**PROMPT**:
From the line with "#### Reading and Processing Birthday Data" through the line with "- **Selecting a", repeat the entries verbatim, both end lines included, and add nothing.

───── DATA LISTING ─────

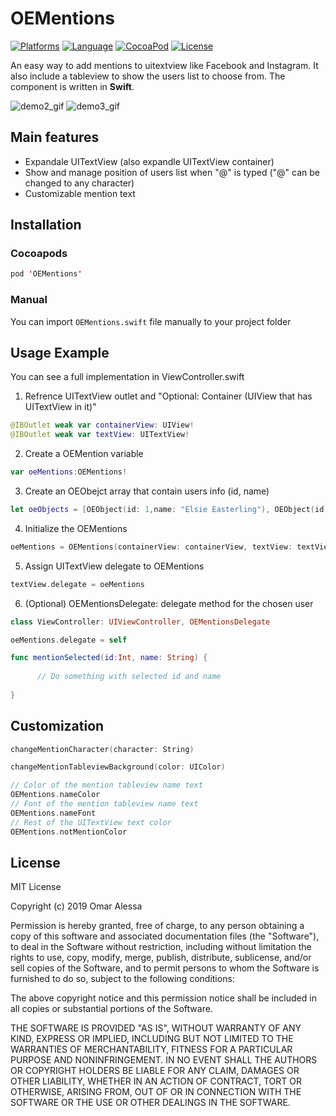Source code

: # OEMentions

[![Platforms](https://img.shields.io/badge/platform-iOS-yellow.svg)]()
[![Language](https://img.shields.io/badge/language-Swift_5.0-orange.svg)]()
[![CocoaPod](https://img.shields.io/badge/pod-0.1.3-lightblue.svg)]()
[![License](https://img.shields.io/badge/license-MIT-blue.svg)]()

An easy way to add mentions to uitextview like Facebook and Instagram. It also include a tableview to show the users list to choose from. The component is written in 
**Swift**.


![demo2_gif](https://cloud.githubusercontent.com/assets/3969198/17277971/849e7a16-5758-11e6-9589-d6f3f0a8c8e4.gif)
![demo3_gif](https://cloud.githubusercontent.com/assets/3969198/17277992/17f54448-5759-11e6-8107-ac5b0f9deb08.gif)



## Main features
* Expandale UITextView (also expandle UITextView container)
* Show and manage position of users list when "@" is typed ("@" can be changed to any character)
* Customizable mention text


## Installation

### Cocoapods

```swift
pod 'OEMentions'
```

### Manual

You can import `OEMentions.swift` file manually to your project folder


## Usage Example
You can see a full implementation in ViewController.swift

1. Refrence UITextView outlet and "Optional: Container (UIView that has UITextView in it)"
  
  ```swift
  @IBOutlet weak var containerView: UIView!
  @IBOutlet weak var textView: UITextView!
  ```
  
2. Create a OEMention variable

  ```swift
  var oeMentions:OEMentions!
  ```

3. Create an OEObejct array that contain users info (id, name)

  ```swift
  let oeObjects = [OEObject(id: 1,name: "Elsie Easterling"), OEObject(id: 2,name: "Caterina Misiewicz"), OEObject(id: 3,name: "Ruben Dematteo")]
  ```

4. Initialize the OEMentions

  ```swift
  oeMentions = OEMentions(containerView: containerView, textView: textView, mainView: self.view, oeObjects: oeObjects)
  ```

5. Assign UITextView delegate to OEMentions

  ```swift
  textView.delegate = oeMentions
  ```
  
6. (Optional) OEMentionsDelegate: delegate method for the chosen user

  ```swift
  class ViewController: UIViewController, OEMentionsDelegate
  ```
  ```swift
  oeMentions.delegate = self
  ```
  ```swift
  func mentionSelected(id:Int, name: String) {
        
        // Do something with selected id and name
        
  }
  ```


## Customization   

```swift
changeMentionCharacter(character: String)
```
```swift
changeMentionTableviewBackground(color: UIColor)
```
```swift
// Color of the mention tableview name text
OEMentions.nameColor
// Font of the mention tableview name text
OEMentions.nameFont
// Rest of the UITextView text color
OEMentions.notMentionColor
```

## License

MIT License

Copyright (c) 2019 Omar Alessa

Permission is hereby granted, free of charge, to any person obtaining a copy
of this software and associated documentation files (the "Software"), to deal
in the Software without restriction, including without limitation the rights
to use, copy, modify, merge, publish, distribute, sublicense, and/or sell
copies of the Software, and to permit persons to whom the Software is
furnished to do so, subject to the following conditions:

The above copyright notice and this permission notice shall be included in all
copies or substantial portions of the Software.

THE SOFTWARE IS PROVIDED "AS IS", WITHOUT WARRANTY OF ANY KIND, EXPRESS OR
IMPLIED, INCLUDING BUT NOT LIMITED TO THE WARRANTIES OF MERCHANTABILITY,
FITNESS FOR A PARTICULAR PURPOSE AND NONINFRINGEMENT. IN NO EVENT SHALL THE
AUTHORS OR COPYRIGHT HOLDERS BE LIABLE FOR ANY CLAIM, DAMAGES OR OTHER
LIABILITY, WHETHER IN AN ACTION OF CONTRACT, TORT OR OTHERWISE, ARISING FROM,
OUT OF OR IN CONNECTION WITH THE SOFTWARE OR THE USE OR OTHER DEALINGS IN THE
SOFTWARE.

─────
───── DATA LISTING ─────

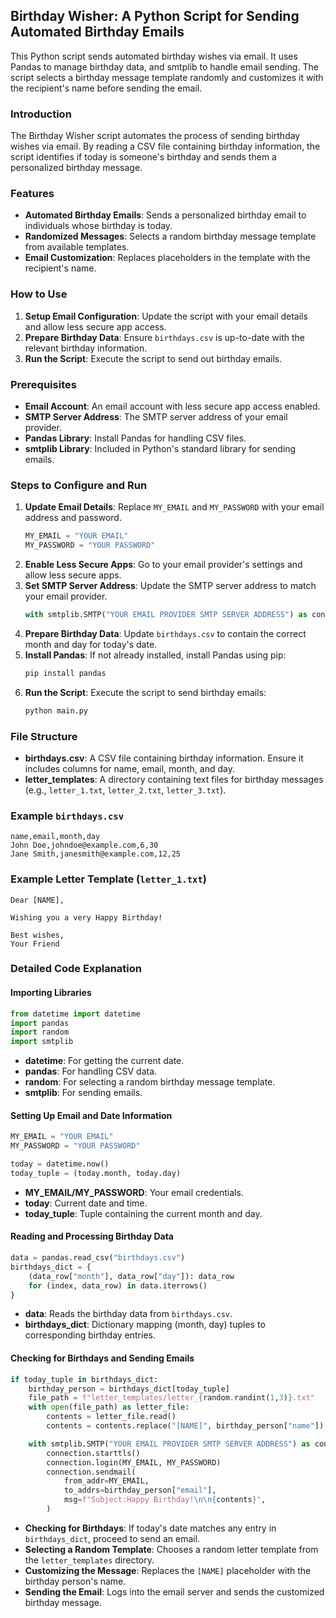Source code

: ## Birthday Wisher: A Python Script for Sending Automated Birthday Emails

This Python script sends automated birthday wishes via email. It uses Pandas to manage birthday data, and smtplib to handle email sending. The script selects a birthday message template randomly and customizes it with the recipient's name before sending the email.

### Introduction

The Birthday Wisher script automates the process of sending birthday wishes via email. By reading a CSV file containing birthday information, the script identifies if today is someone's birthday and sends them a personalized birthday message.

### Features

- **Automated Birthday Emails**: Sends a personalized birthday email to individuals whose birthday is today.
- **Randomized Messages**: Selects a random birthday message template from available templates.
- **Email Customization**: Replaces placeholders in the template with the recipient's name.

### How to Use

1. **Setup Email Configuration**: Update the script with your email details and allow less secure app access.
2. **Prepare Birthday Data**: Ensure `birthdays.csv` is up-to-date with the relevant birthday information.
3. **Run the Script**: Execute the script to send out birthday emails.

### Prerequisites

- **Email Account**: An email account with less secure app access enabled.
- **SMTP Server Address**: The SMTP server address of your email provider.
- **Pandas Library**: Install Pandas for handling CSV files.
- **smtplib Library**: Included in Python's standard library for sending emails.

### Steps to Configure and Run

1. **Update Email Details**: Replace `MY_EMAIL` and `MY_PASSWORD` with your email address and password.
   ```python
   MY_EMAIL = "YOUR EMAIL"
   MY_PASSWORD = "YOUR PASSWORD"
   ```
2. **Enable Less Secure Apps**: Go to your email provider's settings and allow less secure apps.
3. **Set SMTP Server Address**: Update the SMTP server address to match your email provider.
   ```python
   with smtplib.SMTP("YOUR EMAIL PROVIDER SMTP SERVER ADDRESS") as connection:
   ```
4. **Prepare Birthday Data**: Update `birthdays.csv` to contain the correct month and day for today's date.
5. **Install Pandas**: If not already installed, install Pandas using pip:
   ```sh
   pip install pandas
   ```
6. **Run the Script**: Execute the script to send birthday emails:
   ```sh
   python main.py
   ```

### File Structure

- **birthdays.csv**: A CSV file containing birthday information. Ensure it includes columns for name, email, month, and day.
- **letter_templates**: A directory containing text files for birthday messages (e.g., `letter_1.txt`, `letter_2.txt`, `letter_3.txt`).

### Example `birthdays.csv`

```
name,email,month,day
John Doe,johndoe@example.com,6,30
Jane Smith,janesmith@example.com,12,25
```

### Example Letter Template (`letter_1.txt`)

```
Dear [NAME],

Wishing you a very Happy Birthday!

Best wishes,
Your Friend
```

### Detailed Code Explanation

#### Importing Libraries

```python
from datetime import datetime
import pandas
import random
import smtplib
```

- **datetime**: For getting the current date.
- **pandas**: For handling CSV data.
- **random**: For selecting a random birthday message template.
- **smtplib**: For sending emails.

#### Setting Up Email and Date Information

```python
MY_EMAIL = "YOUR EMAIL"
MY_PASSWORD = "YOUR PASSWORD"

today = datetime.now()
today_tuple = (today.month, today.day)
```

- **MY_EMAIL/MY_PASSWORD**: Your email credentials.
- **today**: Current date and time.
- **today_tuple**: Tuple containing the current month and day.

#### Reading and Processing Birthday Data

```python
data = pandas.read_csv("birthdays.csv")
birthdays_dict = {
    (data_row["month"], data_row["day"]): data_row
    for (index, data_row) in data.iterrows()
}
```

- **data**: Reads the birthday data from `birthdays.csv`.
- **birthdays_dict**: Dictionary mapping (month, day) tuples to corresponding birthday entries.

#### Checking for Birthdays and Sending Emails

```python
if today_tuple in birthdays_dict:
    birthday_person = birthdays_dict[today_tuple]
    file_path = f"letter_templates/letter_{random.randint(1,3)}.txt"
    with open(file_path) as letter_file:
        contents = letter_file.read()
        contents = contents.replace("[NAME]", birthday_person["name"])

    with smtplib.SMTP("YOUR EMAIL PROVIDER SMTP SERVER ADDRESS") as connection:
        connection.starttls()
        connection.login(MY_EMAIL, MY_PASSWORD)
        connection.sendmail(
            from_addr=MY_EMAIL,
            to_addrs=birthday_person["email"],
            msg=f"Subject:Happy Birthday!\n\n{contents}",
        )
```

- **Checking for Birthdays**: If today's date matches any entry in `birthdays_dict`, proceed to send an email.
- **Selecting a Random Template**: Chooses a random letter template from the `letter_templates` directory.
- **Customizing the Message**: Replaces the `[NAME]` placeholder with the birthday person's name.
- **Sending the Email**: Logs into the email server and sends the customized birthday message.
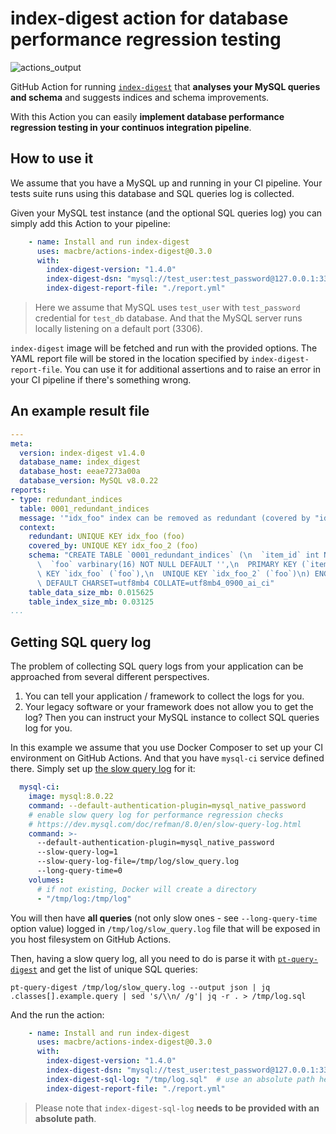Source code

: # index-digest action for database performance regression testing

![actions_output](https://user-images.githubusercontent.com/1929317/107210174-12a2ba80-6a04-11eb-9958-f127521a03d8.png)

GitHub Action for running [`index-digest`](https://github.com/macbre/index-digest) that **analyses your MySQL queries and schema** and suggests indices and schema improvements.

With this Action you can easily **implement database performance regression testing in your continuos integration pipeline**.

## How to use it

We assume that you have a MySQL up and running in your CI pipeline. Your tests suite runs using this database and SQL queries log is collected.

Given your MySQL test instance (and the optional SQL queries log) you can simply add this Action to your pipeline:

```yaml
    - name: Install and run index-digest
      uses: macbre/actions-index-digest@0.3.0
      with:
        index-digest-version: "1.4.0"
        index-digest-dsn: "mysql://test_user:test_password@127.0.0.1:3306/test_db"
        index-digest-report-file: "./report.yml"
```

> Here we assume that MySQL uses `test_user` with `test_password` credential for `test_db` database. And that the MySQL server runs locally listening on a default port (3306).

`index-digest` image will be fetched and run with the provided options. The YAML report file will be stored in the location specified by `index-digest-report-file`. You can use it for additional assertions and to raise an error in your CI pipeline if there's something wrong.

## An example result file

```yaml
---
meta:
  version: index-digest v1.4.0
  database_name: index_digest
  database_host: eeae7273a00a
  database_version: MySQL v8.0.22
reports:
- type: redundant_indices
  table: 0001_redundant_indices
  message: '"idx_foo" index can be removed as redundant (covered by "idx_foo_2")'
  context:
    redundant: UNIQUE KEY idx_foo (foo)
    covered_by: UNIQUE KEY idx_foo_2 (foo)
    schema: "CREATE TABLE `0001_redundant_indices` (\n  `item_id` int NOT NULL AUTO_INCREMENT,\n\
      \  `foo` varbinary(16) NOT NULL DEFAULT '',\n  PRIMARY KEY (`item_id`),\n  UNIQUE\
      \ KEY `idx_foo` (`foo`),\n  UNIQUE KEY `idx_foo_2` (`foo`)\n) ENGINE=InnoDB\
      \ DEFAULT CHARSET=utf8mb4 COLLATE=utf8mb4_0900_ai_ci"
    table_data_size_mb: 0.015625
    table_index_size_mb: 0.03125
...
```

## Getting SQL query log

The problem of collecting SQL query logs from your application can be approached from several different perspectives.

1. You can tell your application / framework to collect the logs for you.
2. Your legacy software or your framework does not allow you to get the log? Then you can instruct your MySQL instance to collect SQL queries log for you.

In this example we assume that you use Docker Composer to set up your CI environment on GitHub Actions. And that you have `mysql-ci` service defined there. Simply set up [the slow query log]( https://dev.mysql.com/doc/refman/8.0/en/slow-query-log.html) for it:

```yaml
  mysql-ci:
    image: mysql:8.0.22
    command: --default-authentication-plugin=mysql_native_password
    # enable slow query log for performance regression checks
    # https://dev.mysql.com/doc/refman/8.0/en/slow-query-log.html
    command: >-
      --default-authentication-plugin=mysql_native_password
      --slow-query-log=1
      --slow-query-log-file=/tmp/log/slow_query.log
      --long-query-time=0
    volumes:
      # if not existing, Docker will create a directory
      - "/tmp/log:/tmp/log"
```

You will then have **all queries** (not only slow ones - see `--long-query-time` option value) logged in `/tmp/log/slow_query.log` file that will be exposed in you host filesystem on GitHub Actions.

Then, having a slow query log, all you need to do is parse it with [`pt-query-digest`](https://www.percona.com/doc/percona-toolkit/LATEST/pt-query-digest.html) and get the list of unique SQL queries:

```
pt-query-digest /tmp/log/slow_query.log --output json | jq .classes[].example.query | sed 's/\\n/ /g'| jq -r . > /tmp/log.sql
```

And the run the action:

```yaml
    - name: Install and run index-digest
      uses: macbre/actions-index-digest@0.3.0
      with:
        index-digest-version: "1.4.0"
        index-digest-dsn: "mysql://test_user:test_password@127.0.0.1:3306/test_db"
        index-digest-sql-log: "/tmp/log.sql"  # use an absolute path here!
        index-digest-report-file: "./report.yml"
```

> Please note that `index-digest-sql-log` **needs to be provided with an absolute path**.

─────

**RESPONSE TO THIS TASK**:
#### Reading and Processing Birthday Data

```python
data = pandas.read_csv("birthdays.csv")
birthdays_dict = {
    (data_row["month"], data_row["day"]): data_row
    for (index, data_row) in data.iterrows()
}
```

- **data**: Reads the birthday data from `birthdays.csv`.
- **birthdays_dict**: Dictionary mapping (month, day) tuples to corresponding birthday entries.

#### Checking for Birthdays and Sending Emails

```python
if today_tuple in birthdays_dict:
    birthday_person = birthdays_dict[today_tuple]
    file_path = f"letter_templates/letter_{random.randint(1,3)}.txt"
    with open(file_path) as letter_file:
        contents = letter_file.read()
        contents = contents.replace("[NAME]", birthday_person["name"])

    with smtplib.SMTP("YOUR EMAIL PROVIDER SMTP SERVER ADDRESS") as connection:
        connection.starttls()
        connection.login(MY_EMAIL, MY_PASSWORD)
        connection.sendmail(
            from_addr=MY_EMAIL,
            to_addrs=birthday_person["email"],
            msg=f"Subject:Happy Birthday!\n\n{contents}",
        )
```

- **Checking for Birthdays**: If today's date matches any entry in `birthdays_dict`, proceed to send an email.
- **Selecting a Random Template**: Chooses a random letter template from the `letter_templates` directory.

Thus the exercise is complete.